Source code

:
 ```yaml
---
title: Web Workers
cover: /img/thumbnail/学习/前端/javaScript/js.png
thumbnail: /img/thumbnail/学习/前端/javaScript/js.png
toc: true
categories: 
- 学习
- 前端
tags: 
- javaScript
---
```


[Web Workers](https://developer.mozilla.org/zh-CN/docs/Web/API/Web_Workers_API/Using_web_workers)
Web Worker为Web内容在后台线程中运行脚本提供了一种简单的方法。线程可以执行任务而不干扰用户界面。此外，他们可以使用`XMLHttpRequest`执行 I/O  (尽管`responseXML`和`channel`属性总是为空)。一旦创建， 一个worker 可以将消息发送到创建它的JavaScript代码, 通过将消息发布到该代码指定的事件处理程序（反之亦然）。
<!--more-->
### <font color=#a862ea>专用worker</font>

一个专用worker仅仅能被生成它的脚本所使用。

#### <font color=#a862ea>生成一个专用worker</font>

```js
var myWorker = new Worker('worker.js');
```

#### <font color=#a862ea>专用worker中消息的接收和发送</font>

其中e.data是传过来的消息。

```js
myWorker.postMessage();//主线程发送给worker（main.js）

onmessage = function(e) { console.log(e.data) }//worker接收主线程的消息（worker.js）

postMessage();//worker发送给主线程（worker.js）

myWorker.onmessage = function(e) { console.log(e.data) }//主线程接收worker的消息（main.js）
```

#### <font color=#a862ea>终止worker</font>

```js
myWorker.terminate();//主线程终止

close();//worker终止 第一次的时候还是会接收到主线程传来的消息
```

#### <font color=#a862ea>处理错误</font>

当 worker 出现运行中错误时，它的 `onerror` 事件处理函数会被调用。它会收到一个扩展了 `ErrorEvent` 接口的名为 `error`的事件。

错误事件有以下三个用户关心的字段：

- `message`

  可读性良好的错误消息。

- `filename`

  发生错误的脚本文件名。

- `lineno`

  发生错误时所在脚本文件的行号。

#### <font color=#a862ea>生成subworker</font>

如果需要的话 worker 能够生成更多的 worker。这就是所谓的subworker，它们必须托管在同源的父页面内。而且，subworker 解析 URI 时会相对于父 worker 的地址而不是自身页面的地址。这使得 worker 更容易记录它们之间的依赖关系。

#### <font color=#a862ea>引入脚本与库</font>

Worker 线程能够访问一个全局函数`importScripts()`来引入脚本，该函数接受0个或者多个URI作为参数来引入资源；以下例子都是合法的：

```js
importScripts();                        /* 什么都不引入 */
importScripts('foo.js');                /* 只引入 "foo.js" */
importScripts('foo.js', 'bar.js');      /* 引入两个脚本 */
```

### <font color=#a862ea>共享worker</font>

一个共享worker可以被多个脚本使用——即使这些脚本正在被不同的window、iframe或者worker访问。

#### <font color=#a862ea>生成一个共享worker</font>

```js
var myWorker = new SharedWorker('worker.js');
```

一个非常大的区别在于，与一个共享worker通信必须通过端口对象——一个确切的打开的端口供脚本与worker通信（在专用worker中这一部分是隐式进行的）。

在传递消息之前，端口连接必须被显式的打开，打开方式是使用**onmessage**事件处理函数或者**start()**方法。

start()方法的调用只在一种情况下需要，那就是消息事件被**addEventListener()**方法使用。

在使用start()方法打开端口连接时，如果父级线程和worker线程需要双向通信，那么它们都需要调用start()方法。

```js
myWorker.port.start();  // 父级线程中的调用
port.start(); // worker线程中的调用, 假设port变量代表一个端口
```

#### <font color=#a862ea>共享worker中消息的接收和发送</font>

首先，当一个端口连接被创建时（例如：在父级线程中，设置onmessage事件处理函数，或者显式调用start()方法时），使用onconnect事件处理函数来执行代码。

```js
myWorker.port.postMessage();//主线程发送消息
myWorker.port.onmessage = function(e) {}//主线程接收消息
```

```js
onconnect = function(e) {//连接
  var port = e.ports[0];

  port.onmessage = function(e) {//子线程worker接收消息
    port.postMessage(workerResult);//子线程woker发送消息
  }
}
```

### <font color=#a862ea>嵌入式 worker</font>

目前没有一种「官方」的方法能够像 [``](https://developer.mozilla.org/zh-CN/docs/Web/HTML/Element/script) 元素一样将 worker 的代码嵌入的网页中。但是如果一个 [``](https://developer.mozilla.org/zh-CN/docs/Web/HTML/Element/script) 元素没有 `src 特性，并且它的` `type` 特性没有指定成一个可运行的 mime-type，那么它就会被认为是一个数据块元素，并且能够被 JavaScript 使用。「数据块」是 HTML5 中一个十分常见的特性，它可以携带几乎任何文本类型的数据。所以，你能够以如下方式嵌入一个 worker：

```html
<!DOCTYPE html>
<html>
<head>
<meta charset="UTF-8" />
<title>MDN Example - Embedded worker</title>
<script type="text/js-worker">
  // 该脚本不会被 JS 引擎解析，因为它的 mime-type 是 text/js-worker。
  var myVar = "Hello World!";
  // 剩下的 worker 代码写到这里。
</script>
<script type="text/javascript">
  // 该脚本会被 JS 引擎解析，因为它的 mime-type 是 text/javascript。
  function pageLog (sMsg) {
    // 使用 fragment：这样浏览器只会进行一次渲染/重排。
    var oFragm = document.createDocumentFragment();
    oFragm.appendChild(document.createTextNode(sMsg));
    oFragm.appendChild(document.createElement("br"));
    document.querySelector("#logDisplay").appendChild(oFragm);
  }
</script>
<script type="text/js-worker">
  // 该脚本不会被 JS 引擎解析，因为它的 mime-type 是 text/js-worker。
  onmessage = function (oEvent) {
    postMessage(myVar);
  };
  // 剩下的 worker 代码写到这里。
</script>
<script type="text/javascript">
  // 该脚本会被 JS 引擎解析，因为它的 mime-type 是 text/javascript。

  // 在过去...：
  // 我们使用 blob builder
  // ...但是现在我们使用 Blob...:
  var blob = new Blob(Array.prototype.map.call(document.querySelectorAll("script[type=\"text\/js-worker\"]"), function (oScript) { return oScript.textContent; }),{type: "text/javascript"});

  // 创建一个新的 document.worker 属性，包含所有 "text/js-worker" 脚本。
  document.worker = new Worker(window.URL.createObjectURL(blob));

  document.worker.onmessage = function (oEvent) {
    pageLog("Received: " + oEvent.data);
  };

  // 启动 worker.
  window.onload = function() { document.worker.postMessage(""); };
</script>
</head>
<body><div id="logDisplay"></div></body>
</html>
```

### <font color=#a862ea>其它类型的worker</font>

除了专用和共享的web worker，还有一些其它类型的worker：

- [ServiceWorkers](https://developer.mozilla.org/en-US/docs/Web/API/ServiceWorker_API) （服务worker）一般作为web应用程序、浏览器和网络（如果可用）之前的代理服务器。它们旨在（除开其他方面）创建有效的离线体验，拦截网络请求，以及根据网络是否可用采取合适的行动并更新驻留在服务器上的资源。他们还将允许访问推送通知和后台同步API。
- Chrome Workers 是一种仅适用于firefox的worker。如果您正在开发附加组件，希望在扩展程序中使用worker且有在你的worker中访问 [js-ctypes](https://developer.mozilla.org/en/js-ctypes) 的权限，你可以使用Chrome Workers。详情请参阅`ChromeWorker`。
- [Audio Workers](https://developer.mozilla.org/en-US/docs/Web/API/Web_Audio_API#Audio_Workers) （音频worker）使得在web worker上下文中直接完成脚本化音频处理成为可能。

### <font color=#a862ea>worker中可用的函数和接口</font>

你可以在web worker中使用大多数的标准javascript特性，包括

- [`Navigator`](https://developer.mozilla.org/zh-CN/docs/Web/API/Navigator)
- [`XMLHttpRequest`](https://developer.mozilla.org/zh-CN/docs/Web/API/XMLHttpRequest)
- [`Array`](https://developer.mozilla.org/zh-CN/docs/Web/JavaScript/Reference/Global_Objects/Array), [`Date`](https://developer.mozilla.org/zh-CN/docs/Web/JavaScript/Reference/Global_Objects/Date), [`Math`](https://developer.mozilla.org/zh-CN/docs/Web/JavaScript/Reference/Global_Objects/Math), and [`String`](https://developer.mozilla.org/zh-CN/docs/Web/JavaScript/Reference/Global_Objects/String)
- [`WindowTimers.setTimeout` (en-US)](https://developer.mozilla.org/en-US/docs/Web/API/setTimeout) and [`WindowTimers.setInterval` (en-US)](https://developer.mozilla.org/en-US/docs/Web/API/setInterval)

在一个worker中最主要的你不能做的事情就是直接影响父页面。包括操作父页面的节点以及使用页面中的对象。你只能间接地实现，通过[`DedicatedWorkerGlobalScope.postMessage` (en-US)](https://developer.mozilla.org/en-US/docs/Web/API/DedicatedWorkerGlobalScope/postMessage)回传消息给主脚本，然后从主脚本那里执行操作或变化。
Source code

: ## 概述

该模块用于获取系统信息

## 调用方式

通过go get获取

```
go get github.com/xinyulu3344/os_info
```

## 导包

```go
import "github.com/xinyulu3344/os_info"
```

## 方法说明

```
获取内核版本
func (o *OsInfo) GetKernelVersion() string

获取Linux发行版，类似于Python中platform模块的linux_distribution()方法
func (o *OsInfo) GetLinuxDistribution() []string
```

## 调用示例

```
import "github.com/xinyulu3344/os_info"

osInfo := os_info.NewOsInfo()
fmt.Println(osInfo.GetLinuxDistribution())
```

# WORK ITEM
Wherever a line of the listing above contains the string "sMsg", copy that line.

# SOLUTION TO THIS EXERCISE
  function pageLog (sMsg) {
    oFragm.appendChild(document.createTextNode(sMsg));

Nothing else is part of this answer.